• [What to work on] Using the material below, state how many of its lines contain the string "duplicate", with no other words.

• [Exercise material]
Segment Open
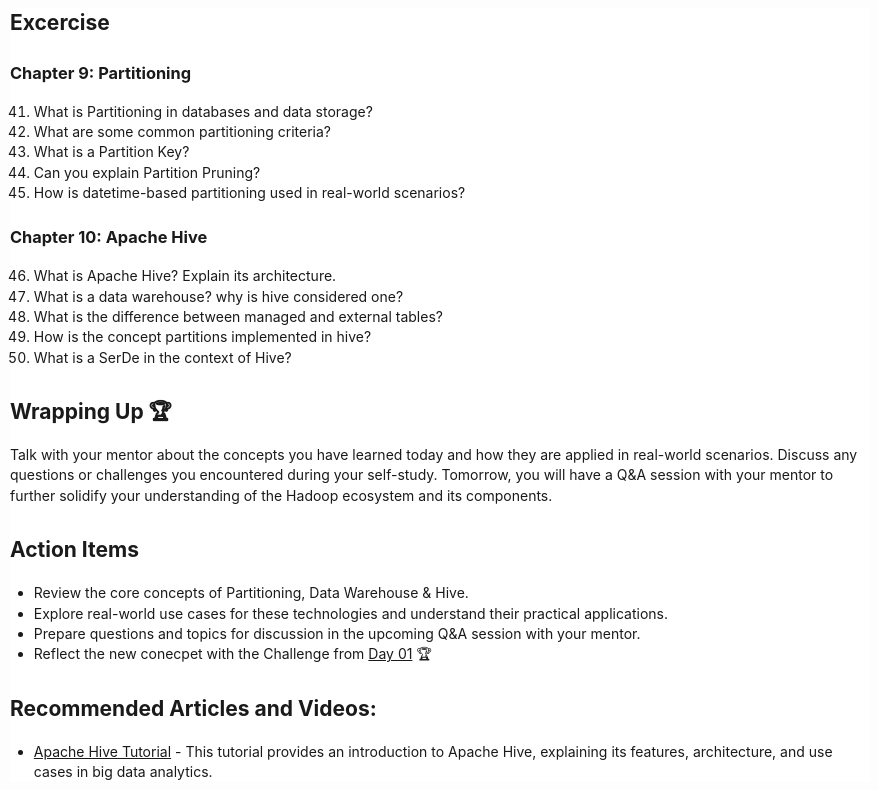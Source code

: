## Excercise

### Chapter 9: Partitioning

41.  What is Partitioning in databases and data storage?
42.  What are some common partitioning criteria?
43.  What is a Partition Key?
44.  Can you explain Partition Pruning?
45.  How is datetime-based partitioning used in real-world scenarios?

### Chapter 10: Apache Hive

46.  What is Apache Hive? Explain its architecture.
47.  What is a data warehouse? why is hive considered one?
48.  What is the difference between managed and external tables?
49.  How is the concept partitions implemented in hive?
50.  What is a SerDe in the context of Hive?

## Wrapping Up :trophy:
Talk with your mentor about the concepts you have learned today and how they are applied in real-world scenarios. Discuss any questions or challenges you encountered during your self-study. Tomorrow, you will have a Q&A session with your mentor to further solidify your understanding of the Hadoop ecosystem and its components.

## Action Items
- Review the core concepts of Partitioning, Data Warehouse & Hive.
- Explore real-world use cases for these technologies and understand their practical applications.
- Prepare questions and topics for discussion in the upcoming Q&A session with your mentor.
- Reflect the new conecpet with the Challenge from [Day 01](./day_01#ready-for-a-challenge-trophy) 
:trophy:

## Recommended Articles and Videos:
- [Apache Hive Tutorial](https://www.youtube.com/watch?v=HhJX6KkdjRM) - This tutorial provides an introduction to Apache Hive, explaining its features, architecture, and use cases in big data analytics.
Segment Closed
Segment Open
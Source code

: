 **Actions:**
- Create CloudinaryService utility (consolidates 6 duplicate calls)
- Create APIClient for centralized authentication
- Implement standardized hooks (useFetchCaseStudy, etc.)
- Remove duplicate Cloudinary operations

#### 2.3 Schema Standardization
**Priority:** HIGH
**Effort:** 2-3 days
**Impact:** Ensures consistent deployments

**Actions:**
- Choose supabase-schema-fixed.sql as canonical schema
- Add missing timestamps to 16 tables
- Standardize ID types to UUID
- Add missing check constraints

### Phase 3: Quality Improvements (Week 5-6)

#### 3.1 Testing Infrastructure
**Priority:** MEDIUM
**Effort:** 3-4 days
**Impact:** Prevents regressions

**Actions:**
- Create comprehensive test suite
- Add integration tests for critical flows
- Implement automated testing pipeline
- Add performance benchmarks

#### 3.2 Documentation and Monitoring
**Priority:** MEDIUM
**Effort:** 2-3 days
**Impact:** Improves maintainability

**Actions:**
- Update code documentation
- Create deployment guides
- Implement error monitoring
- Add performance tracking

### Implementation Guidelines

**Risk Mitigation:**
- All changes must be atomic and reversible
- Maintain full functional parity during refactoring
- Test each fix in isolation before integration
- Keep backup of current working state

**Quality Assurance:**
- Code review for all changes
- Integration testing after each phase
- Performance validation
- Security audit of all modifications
Segment Closed
• [Answer area] 2